Saved data entries:
»»

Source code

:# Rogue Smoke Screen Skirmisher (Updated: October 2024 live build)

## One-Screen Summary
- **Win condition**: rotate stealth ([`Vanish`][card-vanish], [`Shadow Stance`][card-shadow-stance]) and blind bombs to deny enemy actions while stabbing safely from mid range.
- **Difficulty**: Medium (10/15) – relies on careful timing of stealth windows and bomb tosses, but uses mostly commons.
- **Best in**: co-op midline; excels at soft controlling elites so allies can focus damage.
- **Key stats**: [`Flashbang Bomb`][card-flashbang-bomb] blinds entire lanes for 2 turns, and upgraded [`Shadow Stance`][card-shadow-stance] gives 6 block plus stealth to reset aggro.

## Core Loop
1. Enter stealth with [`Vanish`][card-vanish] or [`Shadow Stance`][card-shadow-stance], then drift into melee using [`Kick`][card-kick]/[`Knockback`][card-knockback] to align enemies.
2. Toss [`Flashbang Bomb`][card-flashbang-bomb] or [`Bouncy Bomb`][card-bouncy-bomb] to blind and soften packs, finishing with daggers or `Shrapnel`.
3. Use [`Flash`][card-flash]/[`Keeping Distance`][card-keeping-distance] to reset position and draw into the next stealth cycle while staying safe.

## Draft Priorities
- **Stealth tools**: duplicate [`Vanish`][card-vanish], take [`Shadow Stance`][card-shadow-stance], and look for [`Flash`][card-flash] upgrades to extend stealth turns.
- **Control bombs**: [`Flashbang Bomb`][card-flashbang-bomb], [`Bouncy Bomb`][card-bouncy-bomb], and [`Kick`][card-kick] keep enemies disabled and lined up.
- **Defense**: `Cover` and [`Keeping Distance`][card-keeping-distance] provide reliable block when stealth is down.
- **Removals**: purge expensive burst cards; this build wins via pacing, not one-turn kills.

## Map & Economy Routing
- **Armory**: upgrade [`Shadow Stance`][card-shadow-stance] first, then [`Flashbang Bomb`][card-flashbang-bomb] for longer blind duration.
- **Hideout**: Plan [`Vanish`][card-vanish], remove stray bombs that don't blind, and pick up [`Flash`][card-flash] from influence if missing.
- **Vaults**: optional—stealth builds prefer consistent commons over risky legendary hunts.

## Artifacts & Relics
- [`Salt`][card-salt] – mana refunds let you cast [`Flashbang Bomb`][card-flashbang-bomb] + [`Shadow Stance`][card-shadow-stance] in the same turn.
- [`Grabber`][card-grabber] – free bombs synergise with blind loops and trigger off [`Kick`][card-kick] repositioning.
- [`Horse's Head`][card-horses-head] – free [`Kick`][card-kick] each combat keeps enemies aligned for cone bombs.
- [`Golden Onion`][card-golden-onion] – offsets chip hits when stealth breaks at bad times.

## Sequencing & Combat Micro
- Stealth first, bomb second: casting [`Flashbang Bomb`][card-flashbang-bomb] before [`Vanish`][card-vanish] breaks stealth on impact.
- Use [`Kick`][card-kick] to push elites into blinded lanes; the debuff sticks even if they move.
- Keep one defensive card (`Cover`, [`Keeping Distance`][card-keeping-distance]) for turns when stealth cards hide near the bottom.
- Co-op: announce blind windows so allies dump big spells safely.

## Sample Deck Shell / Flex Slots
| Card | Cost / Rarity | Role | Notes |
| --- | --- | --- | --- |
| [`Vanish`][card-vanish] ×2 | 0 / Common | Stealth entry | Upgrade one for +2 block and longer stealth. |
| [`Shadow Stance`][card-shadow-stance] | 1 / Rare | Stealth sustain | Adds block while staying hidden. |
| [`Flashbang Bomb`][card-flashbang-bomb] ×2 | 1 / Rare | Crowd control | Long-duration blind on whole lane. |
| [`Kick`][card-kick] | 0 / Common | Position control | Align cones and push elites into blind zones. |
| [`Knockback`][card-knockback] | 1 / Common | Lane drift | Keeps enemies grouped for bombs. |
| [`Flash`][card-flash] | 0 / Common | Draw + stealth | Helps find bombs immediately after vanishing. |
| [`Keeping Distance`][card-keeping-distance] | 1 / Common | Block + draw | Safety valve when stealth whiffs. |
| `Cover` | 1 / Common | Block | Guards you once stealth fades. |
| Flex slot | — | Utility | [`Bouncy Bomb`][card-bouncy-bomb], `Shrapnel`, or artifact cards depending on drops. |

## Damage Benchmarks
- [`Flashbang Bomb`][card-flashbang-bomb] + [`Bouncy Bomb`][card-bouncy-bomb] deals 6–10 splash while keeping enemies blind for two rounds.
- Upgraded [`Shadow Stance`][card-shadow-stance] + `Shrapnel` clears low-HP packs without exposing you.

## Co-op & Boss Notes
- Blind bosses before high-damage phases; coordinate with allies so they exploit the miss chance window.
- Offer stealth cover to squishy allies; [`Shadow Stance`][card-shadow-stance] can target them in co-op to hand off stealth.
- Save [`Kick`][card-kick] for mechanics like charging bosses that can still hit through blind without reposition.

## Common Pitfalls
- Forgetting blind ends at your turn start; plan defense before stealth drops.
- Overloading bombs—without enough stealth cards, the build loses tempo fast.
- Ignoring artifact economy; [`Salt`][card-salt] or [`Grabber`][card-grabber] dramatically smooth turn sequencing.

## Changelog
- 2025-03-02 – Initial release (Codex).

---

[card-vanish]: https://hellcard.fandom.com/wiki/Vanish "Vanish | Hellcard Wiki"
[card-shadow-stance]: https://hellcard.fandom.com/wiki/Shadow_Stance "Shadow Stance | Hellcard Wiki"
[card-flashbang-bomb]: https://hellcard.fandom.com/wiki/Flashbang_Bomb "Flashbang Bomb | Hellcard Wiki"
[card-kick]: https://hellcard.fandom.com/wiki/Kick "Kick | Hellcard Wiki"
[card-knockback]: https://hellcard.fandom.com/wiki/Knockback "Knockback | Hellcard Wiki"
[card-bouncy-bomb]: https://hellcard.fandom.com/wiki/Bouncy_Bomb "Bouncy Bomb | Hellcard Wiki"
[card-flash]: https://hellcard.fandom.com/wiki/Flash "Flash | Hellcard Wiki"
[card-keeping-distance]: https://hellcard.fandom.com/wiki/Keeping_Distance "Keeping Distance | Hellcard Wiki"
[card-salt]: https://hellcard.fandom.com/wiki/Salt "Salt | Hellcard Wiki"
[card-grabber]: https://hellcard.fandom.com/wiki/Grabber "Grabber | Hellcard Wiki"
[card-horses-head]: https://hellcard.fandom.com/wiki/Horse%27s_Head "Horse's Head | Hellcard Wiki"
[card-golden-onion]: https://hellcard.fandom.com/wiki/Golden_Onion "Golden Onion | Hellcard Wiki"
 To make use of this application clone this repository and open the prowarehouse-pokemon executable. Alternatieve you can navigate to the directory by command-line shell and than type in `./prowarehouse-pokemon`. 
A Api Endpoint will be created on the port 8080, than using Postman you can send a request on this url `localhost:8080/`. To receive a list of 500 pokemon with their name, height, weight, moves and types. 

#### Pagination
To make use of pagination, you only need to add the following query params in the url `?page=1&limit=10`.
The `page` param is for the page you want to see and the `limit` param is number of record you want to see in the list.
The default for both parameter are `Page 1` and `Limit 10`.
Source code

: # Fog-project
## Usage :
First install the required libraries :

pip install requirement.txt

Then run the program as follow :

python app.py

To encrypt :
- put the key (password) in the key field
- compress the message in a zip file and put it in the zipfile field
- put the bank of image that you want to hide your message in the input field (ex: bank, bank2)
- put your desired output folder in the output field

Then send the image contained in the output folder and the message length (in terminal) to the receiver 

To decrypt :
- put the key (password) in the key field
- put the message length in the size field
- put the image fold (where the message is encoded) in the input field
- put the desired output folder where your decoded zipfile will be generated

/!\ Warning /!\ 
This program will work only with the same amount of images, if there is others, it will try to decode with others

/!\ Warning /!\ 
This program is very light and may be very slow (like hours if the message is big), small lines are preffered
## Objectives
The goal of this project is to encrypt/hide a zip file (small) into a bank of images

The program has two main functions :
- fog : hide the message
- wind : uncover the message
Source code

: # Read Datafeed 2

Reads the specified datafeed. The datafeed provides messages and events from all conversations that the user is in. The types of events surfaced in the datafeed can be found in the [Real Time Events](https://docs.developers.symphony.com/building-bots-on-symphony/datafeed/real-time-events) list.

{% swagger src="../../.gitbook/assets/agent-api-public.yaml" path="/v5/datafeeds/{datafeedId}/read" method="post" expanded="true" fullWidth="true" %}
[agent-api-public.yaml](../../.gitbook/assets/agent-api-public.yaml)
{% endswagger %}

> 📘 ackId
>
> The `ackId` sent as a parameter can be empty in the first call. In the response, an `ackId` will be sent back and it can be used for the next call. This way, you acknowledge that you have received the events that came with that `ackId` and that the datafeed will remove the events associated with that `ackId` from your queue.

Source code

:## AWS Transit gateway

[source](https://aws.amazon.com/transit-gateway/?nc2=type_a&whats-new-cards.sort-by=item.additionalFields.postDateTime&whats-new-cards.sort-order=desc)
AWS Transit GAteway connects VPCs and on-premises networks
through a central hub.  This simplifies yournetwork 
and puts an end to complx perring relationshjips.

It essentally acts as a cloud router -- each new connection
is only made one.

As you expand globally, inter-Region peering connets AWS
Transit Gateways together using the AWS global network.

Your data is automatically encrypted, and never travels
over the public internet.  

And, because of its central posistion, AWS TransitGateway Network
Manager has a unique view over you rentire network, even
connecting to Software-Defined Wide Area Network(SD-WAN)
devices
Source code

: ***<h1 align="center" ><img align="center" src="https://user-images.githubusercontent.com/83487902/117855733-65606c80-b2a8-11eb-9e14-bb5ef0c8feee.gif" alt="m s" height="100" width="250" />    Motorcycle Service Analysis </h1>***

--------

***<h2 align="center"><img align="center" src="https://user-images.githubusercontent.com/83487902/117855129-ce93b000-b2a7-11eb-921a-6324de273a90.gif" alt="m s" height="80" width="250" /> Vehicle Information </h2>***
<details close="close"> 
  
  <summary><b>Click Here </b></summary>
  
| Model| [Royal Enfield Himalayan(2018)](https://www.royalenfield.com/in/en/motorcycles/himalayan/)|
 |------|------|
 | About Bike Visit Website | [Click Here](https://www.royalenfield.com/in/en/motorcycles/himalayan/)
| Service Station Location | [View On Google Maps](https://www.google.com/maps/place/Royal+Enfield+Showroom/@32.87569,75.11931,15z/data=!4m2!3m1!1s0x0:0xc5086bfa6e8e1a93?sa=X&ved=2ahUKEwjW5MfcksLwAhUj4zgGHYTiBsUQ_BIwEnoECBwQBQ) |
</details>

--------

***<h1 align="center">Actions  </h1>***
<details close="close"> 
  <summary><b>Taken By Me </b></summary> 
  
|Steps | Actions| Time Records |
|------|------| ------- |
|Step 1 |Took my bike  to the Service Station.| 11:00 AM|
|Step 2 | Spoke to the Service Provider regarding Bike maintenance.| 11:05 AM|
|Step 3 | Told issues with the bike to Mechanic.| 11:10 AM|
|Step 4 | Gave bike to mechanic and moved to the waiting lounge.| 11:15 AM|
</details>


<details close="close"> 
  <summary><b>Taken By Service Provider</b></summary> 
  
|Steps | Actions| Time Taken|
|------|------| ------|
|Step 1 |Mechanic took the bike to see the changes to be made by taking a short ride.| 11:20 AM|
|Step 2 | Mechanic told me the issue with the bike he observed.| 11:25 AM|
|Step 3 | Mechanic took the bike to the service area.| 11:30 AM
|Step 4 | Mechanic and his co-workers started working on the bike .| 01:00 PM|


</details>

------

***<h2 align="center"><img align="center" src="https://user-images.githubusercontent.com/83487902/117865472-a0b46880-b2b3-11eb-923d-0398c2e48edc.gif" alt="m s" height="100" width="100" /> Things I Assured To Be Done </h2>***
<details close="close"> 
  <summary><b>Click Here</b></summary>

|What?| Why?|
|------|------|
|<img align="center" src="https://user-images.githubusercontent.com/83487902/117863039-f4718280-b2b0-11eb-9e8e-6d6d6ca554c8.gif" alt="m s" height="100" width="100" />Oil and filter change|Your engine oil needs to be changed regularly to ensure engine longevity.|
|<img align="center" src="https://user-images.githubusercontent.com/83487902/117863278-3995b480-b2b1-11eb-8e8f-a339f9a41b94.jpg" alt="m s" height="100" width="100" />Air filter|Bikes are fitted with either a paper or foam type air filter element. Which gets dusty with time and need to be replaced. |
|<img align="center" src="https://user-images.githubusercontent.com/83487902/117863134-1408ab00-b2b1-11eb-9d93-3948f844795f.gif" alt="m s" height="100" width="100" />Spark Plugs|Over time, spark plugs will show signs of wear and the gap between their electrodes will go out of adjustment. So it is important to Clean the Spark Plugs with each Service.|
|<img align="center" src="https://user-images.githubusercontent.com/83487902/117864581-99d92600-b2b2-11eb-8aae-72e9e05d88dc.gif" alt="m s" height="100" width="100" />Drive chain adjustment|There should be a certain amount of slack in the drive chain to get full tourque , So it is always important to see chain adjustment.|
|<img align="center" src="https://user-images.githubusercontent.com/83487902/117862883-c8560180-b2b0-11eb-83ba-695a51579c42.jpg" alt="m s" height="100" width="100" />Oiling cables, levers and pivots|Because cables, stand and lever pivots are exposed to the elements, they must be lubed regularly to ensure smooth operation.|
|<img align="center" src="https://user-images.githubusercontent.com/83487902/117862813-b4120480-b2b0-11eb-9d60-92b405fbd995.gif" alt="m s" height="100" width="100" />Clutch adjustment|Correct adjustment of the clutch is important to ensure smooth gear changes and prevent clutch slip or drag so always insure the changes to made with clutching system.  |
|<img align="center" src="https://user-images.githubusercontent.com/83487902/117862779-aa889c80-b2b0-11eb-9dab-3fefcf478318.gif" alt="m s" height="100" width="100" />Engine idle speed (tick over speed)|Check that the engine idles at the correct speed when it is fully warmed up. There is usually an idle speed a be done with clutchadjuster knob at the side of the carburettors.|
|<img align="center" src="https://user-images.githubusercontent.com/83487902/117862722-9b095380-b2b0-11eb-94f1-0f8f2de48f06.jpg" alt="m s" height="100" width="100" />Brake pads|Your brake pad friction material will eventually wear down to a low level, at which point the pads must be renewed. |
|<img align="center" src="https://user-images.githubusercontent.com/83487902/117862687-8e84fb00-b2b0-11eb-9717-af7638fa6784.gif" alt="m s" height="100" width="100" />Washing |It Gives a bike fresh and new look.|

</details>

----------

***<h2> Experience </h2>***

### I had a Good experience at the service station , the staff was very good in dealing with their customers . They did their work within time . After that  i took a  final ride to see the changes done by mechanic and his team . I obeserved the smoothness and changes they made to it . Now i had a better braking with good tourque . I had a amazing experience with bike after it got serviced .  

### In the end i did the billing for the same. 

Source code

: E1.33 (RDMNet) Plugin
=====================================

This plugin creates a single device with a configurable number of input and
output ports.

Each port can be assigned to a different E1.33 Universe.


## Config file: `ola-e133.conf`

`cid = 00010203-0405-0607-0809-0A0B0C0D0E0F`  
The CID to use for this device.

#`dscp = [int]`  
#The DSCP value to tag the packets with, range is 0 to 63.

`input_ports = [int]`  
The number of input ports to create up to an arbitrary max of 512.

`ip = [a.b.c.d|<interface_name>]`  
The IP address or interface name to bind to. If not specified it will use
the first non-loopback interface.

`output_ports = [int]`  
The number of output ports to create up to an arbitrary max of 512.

««

Problem →
Of the lines above, retype only those from the line containing "To make use of this" through the line containing "#### Pagination", including both, exactly.

Solution below →
 To make use of this application clone this repository and open the prowarehouse-pokemon executable. Alternatieve you can navigate to the directory by command-line shell and than type in `./prowarehouse-pokemon`. 
A Api Endpoint will be created on the port 8080, than using Postman you can send a request on this url `localhost:8080/`. To receive a list of 500 pokemon with their name, height, weight, moves and types. 

#### Pagination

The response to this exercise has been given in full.